CASA DI RECLUSIONE DI MILANO OPERA – Mancata indizione mobilità interpelli

Gentile Direttore,
converrà con la Scrivente Organizzazione Sindacale sulla necessità di dover attivare concretamente tutte le procedure di mobilità interna, riteniamo infatti che il P.I.L vigente deve essere applicato per tutti gli interpelli e non a proprio piacimento.

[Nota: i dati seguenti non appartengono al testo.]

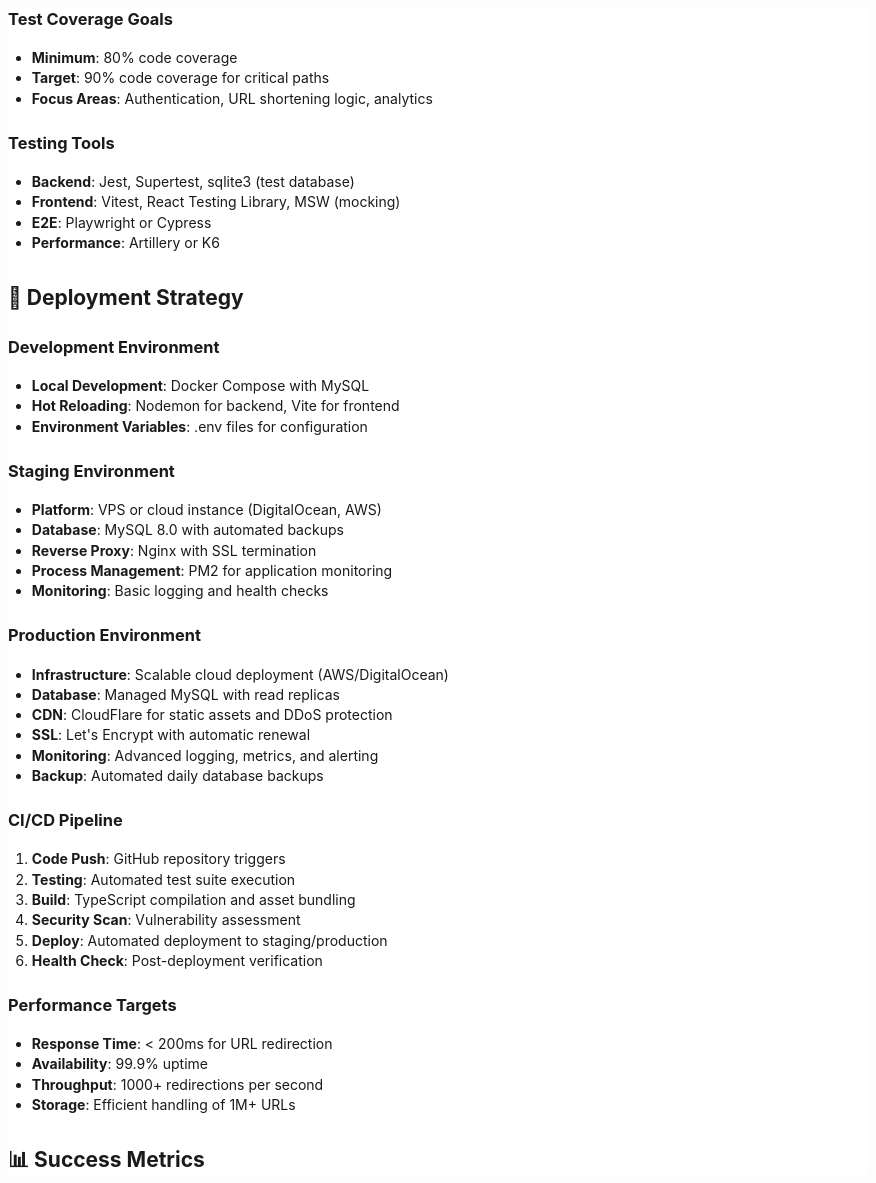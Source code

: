### Test Coverage Goals
- **Minimum**: 80% code coverage
- **Target**: 90% code coverage for critical paths
- **Focus Areas**: Authentication, URL shortening logic, analytics

### Testing Tools
- **Backend**: Jest, Supertest, sqlite3 (test database)
- **Frontend**: Vitest, React Testing Library, MSW (mocking)
- **E2E**: Playwright or Cypress
- **Performance**: Artillery or K6

## 🚀 Deployment Strategy

### Development Environment
- **Local Development**: Docker Compose with MySQL
- **Hot Reloading**: Nodemon for backend, Vite for frontend
- **Environment Variables**: .env files for configuration

### Staging Environment
- **Platform**: VPS or cloud instance (DigitalOcean, AWS)
- **Database**: MySQL 8.0 with automated backups
- **Reverse Proxy**: Nginx with SSL termination
- **Process Management**: PM2 for application monitoring
- **Monitoring**: Basic logging and health checks

### Production Environment
- **Infrastructure**: Scalable cloud deployment (AWS/DigitalOcean)
- **Database**: Managed MySQL with read replicas
- **CDN**: CloudFlare for static assets and DDoS protection
- **SSL**: Let's Encrypt with automatic renewal
- **Monitoring**: Advanced logging, metrics, and alerting
- **Backup**: Automated daily database backups

### CI/CD Pipeline
1. **Code Push**: GitHub repository triggers
2. **Testing**: Automated test suite execution
3. **Build**: TypeScript compilation and asset bundling
4. **Security Scan**: Vulnerability assessment
5. **Deploy**: Automated deployment to staging/production
6. **Health Check**: Post-deployment verification

### Performance Targets
- **Response Time**: < 200ms for URL redirection
- **Availability**: 99.9% uptime
- **Throughput**: 1000+ redirections per second
- **Storage**: Efficient handling of 1M+ URLs

## 📊 Success Metrics
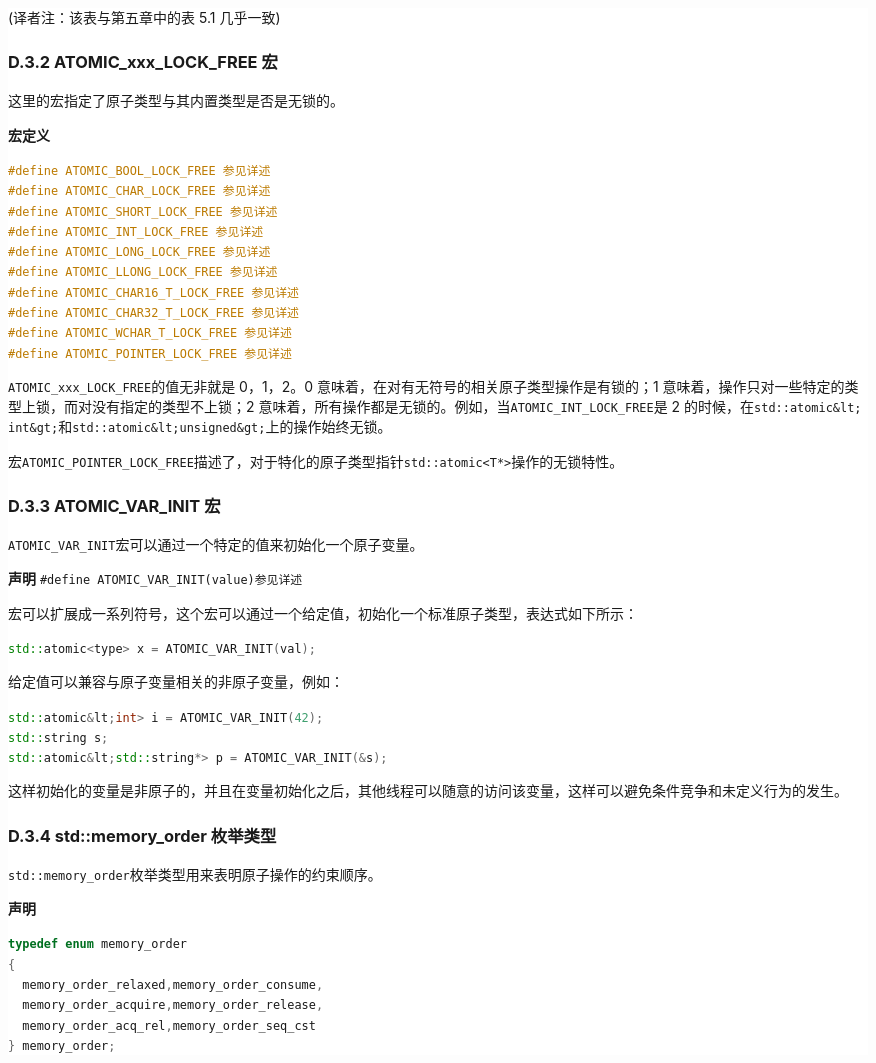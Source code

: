 (译者注：该表与第五章中的表 5.1 几乎一致)

### D.3.2 ATOMIC_xxx_LOCK_FREE 宏

这里的宏指定了原子类型与其内置类型是否是无锁的。

**宏定义**

```cpp
#define ATOMIC_BOOL_LOCK_FREE 参见详述
#define ATOMIC_CHAR_LOCK_FREE 参见详述
#define ATOMIC_SHORT_LOCK_FREE 参见详述
#define ATOMIC_INT_LOCK_FREE 参见详述
#define ATOMIC_LONG_LOCK_FREE 参见详述
#define ATOMIC_LLONG_LOCK_FREE 参见详述
#define ATOMIC_CHAR16_T_LOCK_FREE 参见详述
#define ATOMIC_CHAR32_T_LOCK_FREE 参见详述
#define ATOMIC_WCHAR_T_LOCK_FREE 参见详述
#define ATOMIC_POINTER_LOCK_FREE 参见详述 
```

`ATOMIC_xxx_LOCK_FREE`的值无非就是 0，1，2。0 意味着，在对有无符号的相关原子类型操作是有锁的；1 意味着，操作只对一些特定的类型上锁，而对没有指定的类型不上锁；2 意味着，所有操作都是无锁的。例如，当`ATOMIC_INT_LOCK_FREE`是 2 的时候，在`std::atomic&lt;int&gt;`和`std::atomic&lt;unsigned&gt;`上的操作始终无锁。

宏`ATOMIC_POINTER_LOCK_FREE`描述了，对于特化的原子类型指针`std::atomic<T*>`操作的无锁特性。

### D.3.3 ATOMIC_VAR_INIT 宏

`ATOMIC_VAR_INIT`宏可以通过一个特定的值来初始化一个原子变量。

**声明** `#define ATOMIC_VAR_INIT(value)参见详述`

宏可以扩展成一系列符号，这个宏可以通过一个给定值，初始化一个标准原子类型，表达式如下所示：

```cpp
std::atomic<type> x = ATOMIC_VAR_INIT(val); 
```

给定值可以兼容与原子变量相关的非原子变量，例如：

```cpp
std::atomic&lt;int> i = ATOMIC_VAR_INIT(42);
std::string s;
std::atomic&lt;std::string*> p = ATOMIC_VAR_INIT(&s); 
```

这样初始化的变量是非原子的，并且在变量初始化之后，其他线程可以随意的访问该变量，这样可以避免条件竞争和未定义行为的发生。

### D.3.4 std::memory_order 枚举类型

`std::memory_order`枚举类型用来表明原子操作的约束顺序。

**声明**

```cpp
typedef enum memory_order
{
  memory_order_relaxed,memory_order_consume,
  memory_order_acquire,memory_order_release,
  memory_order_acq_rel,memory_order_seq_cst
} memory_order; 
```
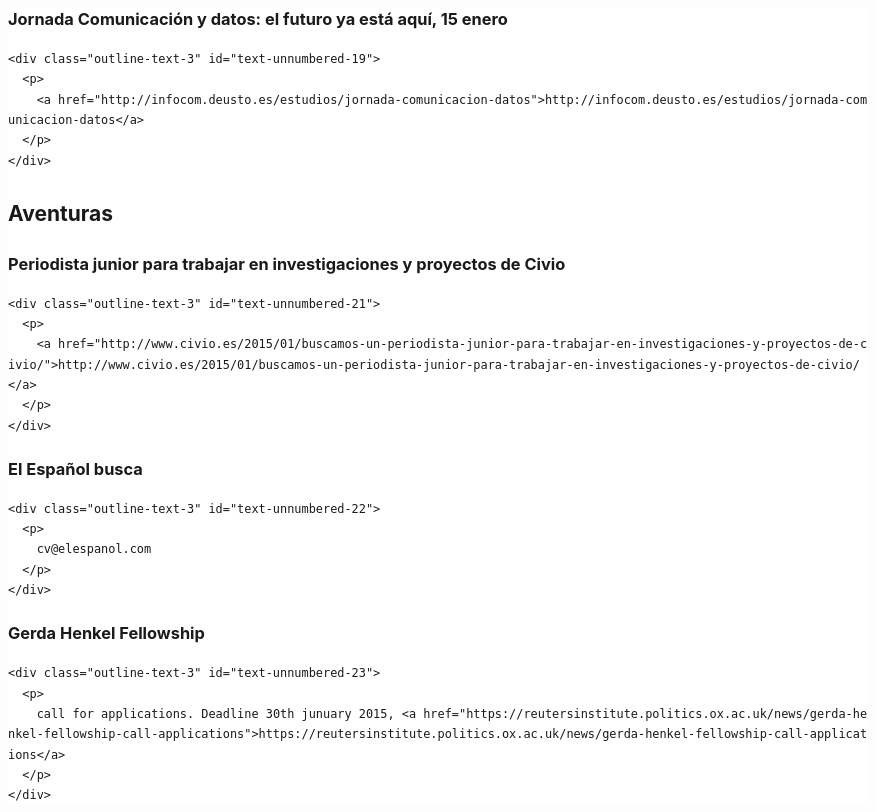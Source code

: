   <div id="outline-container-unnumbered-19" class="outline-3">
    <h3 id="unnumbered-19">
      Jornada Comunicación y datos: el futuro ya está aquí, 15 enero
    </h3>
    
    <div class="outline-text-3" id="text-unnumbered-19">
      <p>
        <a href="http://infocom.deusto.es/estudios/jornada-comunicacion-datos">http://infocom.deusto.es/estudios/jornada-comunicacion-datos</a>
      </p>
    </div>
  </div>
</div>

<div id="outline-container-unnumbered-20" class="outline-2">
  <h2 id="unnumbered-20">
    Aventuras
  </h2>
  
  <div class="outline-text-2" id="text-unnumbered-20">
  </div>
  
  <div id="outline-container-unnumbered-21" class="outline-3">
    <h3 id="unnumbered-21">
      Periodista junior para trabajar en investigaciones y proyectos de Civio
    </h3>
    
    <div class="outline-text-3" id="text-unnumbered-21">
      <p>
        <a href="http://www.civio.es/2015/01/buscamos-un-periodista-junior-para-trabajar-en-investigaciones-y-proyectos-de-civio/">http://www.civio.es/2015/01/buscamos-un-periodista-junior-para-trabajar-en-investigaciones-y-proyectos-de-civio/</a>
      </p>
    </div>
  </div>
  
  <div id="outline-container-unnumbered-22" class="outline-3">
    <h3 id="unnumbered-22">
      El Español busca
    </h3>
    
    <div class="outline-text-3" id="text-unnumbered-22">
      <p>
        cv@elespanol.com
      </p>
    </div>
  </div>
  
  <div id="outline-container-unnumbered-23" class="outline-3">
    <h3 id="unnumbered-23">
      Gerda Henkel Fellowship
    </h3>
    
    <div class="outline-text-3" id="text-unnumbered-23">
      <p>
        call for applications. Deadline 30th junuary 2015, <a href="https://reutersinstitute.politics.ox.ac.uk/news/gerda-henkel-fellowship-call-applications">https://reutersinstitute.politics.ox.ac.uk/news/gerda-henkel-fellowship-call-applications</a>
      </p>
    </div>
  </div>
  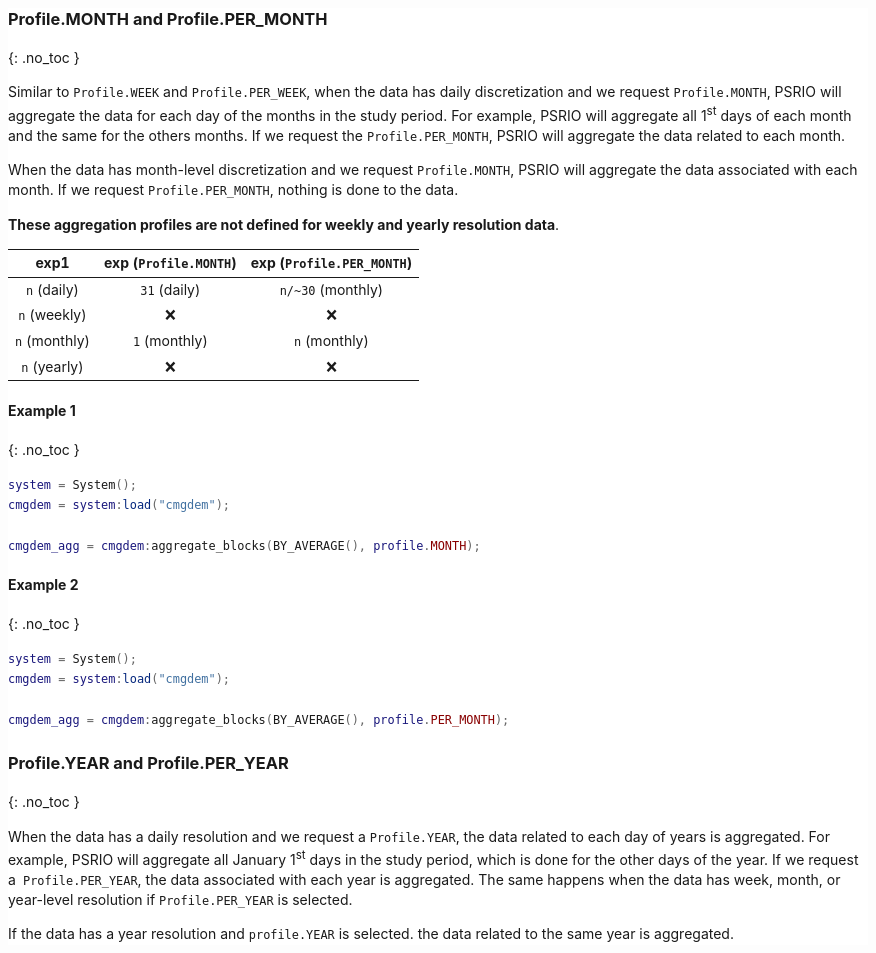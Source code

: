 ### Profile.MONTH and Profile.PER_MONTH
{: .no_toc }

Similar to `Profile.WEEK` and `Profile.PER_WEEK`, when the data has daily discretization and we request `Profile.MONTH`, PSRIO will aggregate the data for each day of the months in the study period. For example, PSRIO will aggregate all 1<sup>st</sup> days of each month and the same for the others months. If we request the `Profile.PER_MONTH`, PSRIO will aggregate the data related to each month.

When the data has month-level discretization and we request `Profile.MONTH`, PSRIO will aggregate the data associated with each month. If we request `Profile.PER_MONTH`, nothing is done to the data. 

**These aggregation profiles are not defined for weekly and yearly resolution data**.  

| exp1          | exp (`Profile.MONTH`) | exp (`Profile.PER_MONTH`) |
|:-------------:|:---------------------:|:-------------------------:|
| `n` (daily)   | `31` (daily)          | `n/~30` (monthly)         |
| `n` (weekly)  | ❌                   | ❌                        |
| `n` (monthly) | `1` (monthly)         | `n` (monthly)             |
| `n` (yearly)  | ❌                   | ❌                        |

#### Example 1
{: .no_toc }

```lua
system = System();
cmgdem = system:load("cmgdem");

cmgdem_agg = cmgdem:aggregate_blocks(BY_AVERAGE(), profile.MONTH);
```

#### Example 2
{: .no_toc }

```lua
system = System();
cmgdem = system:load("cmgdem");

cmgdem_agg = cmgdem:aggregate_blocks(BY_AVERAGE(), profile.PER_MONTH);
```

### Profile.YEAR and Profile.PER_YEAR
{: .no_toc }

When the data has a daily resolution and we request a `Profile.YEAR`, the data related to each day of years is aggregated. For example, PSRIO will aggregate all January 1<sup>st</sup> days in the study period, which is done for the other days of the year. If we request a` Profile.PER_YEAR`, the data associated with each year is aggregated. The same happens when the data has week, month, or year-level resolution if `Profile.PER_YEAR` is selected.

If the data has a year resolution and `profile.YEAR` is selected. the data related to the same year is aggregated.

E’ infatti impensabile che a distanza di decenni, una unità di Polizia Penitenziaria, si ribadisce, inserita da tempo immemore presso l’Ufficio Vestiario, alla data odierna, continui a espletare servizio presso il predetto ufficio, nonostante il P.I.L. vigente ne prevede la rotazione.
Giova segnalare pertanto che la “cristallizzazione” delle postazioni fisse per un numero determinato di personale, come nel caso do specie, altera il processo di Formazione del restante personale del servizio a turno che
aspirerebbe a nuove esperienze professionali che costituisce in se per se
formazione.
Certi che si provvederà senza indugio alcuno, in attesa di risconto sui fatti, significando che l’assenza di effettivi riscontri entro sette giorni, giustificherà ogni forma di motivato dissenso e si procederà in ragione dei tempi dettati dalla vigente normativa, alla relativa richiesta di attivazione della C.A.R. affinché si pronunci sulla vicenda.